Finally, we could complete our building plans, which meant we could have a temporary power pole installed. Electricity made it ever so much easier to build, though the only power tools we had were a drill and a couple of circular saws. Nonetheless, progress was slow with two novices working on our first significant building project, learning as we went.

As the nights turned colder, we used a space heater to keep relatively warm, but with no door, much of the heat escaped. December’s bitter cold found us huddled over the heater more often than pounding nails.

Finally, it became too much. At 1:00 pm on December 20th, when the temperature dipped to five degrees and was heading lower and our water containers and canned goods were frozen solid, we faced the inevitable and moved into a one-bedroom apartment in town until warmer weather descended.

The state of things when the weather got the better of us.

In spite of the cold, we managed to get some work done on the house throughout the winter. Four months later when we returned to our mountain place, we moved into our home, a structure that barely qualified as a shell. Loose plywood covered the floor joists. Blackboard sheathing was the extent of our walls—no siding, no insulation, no drywall. Our plan called for lots of south-facing windows, but we had no windows. Once again, we used plastic to protect us from critters and the elements. A construction site heater warmed us during our morning bathing and dressing routines. We still had no running water and what little electricity we had access to still came from the temporary pole. Of course, we didn’t have a phone.

Except for the plastic we installed over the window openings, this is how the house looked when we moved in.

It would be another year before we got those modern conveniences and many more until our house was what most folks would consider properly finished. But we persevered.

Other than a coat of paint on the window trim (see where we’d started, upper right) and vent openings below windows, this was as finished as our house got until thirty or so years later when it got a total facelift–standard windows, horizontal siding, awnings, and more.

Almost forty years later, our daughter says our years of living in the wild brought our family closer together and notes that her somewhat unusual childhood always makes for a good conversation starter. Our son, wanting his own children to experience the kind of life he had as a kid, has begun a homebuilding venture of his own. The Gnome and I are still here, still working on our dream home. We are here to stay.It was an undertaking of our own choosing, born of youthful enthusiasm and sheer ignorance. Had we known what we were getting into, we might still be in Kentucky today.
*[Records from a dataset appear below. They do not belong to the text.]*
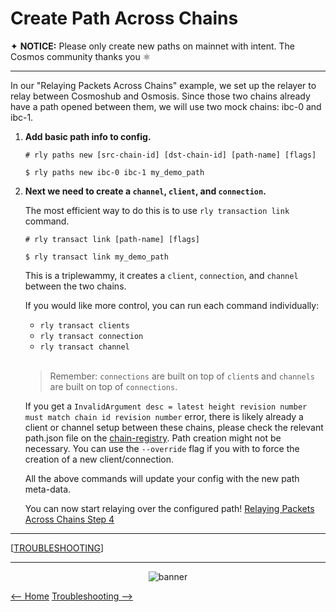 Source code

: # Create Path Across Chains

✦ **NOTICE:** Please only create new paths on mainnet with intent. The Cosmos community thanks you ⚛️

---

In our "Relaying Packets Across Chains" example, we set up the relayer to relay between Cosmoshub and Osmosis. Since those two chains already have a path opened between them, we will use two mock chains: ibc-0 and ibc-1.

1. **Add basic path info to config.**

    ```shell
    # rly paths new [src-chain-id] [dst-chain-id] [path-name] [flags]

    $ rly paths new ibc-0 ibc-1 my_demo_path
    ```

2. **Next we need to create a `channel`, `client`, and `connection`.**

    The most efficient way to do this is to use `rly transaction link` command.

    ```shell
    # rly transact link [path-name] [flags]

    $ rly transact link my_demo_path
    ```

    This is a triplewammy, it creates a `client`, `connection`, and `channel` between the two chains. 

    If you would like more control, you can run each command individually:

    - `rly transact clients`
    - `rly transact connection`
    - `rly transact channel`

    <br>

    >Remember: `connections` are built on top of `client`s and `channels` are built on top of `connections`.
    
    If you get a `InvalidArgument desc = latest height revision number must match chain id revision number` error, there is likely already a client or channel setup between these chains, please check the relevant path.json file on the [chain-registry](https://github.com/cosmos/chain-registry). Path creation might not be necessary. You can use the `--override` flag if you with to force the creation of a new client/connection.

    All the above commands will update your config with the new path meta-data. 
    
    You can now start relaying over the configured path! [Relaying Packets Across Chains Step 4](../README.md#basic-usage---relaying-packets-across-chains)

---

[[TROUBLESHOOTING](./troubleshooting.md)]

---

<div align="center"> 

![banner](./images/github-repo-banner.gif)
 </div>

[<-- Home](../README.md) [Troubleshooting -->](./troubleshooting.md)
But we’d have missed out on the adventure of a lifetime.

(To read more about our homebuilding adventure, check out the nine-part series beginning here. Unrelated posts are interspersed, but you can scroll past those if you choose.)

Early Days on the Diagonal Bonus Blog: A Look Back

Early Days on the Diagonal Bonus Blog: A Look Back

(If you’re just joining this series, it will all make more sense if you start with the first one and work your way forward.)
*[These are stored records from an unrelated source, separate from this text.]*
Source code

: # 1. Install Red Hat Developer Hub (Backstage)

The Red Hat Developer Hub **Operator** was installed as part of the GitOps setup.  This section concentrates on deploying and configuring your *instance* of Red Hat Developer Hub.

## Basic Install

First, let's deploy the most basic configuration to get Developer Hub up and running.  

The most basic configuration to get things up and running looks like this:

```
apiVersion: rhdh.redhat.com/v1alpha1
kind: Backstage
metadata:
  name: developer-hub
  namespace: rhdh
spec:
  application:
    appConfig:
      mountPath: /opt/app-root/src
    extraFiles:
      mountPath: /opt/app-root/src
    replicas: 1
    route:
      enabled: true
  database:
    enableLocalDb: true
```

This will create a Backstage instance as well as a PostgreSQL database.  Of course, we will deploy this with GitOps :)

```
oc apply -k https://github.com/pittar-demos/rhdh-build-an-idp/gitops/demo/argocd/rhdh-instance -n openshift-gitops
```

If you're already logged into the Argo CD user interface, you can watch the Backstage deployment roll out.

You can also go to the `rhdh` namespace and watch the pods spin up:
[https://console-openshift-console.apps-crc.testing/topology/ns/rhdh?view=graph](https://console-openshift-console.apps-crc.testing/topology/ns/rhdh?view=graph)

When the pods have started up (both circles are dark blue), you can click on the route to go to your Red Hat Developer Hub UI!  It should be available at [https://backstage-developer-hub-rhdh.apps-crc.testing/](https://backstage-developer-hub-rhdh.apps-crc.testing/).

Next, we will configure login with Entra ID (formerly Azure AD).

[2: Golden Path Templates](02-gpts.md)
Our house is far from perfect, but there’s something better than perfection in knowing we did it ourselves. That’s what brings us joy every single day. And things certainly haven’t always gone as planned. But then, do they ever? As I’ve previously mentioned, before we ever “finished” our building project, it was time for some serious renovation and rehab work. We’re still in that mode. This time around, we’re thankful we can work at a slower pace, taking on projects when they fit the rest of our plans.

I’ve been thinking a bit lately about what advice I’d give my younger self—or anyone else thinking about doing something similar. What have I learned from our experience? What would I do differently if I had it to do over?  What did we get just right the first time?  I tried to narrow my thoughts to ten worthy points, but I just couldn’t do it. Guess I learned more than I realized. So, here, from my 38 year perch of experience, are twelve bits of wisdom for diy homebuilding newbies.
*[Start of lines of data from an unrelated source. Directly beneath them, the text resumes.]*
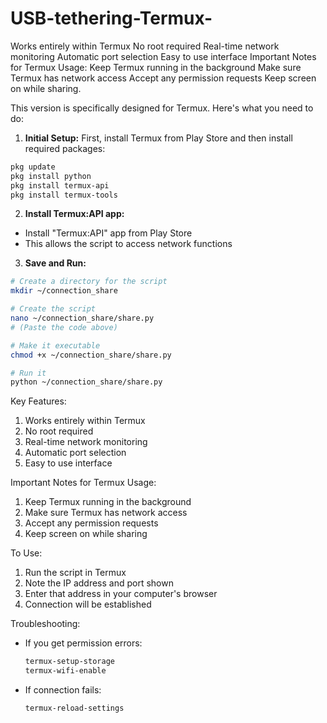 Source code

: # USB-tethering-Termux-
Works entirely within Termux No root required Real-time network monitoring Automatic port selection Easy to use interface  Important Notes for Termux Usage:  Keep Termux running in the background Make sure Termux has network access Accept any permission requests Keep screen on while sharing.


This version is specifically designed for Termux. Here's what you need to do:

1. **Initial Setup:**
First, install Termux from Play Store and then install required packages:
```bash
pkg update
pkg install python
pkg install termux-api
pkg install termux-tools
```

2. **Install Termux:API app:**
- Install "Termux:API" app from Play Store
- This allows the script to access network functions

3. **Save and Run:**
```bash
# Create a directory for the script
mkdir ~/connection_share

# Create the script
nano ~/connection_share/share.py
# (Paste the code above)

# Make it executable
chmod +x ~/connection_share/share.py

# Run it
python ~/connection_share/share.py
```

Key Features:
1. Works entirely within Termux
2. No root required
3. Real-time network monitoring
4. Automatic port selection
5. Easy to use interface

Important Notes for Termux Usage:
1. Keep Termux running in the background
2. Make sure Termux has network access
3. Accept any permission requests
4. Keep screen on while sharing

To Use:
1. Run the script in Termux
2. Note the IP address and port shown
3. Enter that address in your computer's browser
4. Connection will be established

Troubleshooting:
- If you get permission errors:
  ```bash
  termux-setup-storage
  termux-wifi-enable
  ```
- If connection fails:
  ```bash
  termux-reload-settings
  ```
1. Do your homework. Learn about the area as well as local building codes. If possible, you might even want to rent a place nearby for awhile to give yourself time to search out the perfect location and to become familiar with your new community—to make sure it’s a good fit.

2. Seek out like-minded folks. It can get lonely out there. The idea of homesteading used to be all about going it alone. These days, folks have learned that community makes a lot more sense. Never underestimate the benefit of a support system or the value of experience.

3. Make friends with your neighbors. You’ll likely be living with them for a long, long time. The folks down the road may have an overabundance of apples, and you may have extra downed trees they could use for firewood. Maybe someone would mentor you in exchange for some of the honey your bees produce. Besides, these people are your “first responders.” They’ll be there in time of need. 

4. This is no time for the it’s-better-to-beg-forgiveness-than-to-ask-permission philosophy. If your community has a building code, the people who manage it take it seriously, and you’re not likely to get forgiveness after the fact. Be clear and open about your plans, and be 100% certain that you hear what’s actually said, not just what you want to hear. It’d be a real shame to have to walk away from something you’ve put your heart, soul, and financial investment into because of a misunderstanding over the rules, but it happens. Don’t let it happen to you.

5. Be flexible. If there’s one thing you can count on it’s that things won’t go as planned. When they don’t, smile and find a workaround. 

6. Have someone knowledgeable check your plans for common sense. Did you forget to include a closet? Would it make more sense, from a plumbing point of view, to relocate your bathroom? 

7. Be willing to compromise. And don’t beat yourself up over it. I once heard an experienced modern homesteader respond to a question about homesteading purity this way: “Everybody makes compromises. The few who don’t—or can’t—die alone and lonely.” As I recalled times we found it necessary to choose expediency over perfection, I realized he made a good point. 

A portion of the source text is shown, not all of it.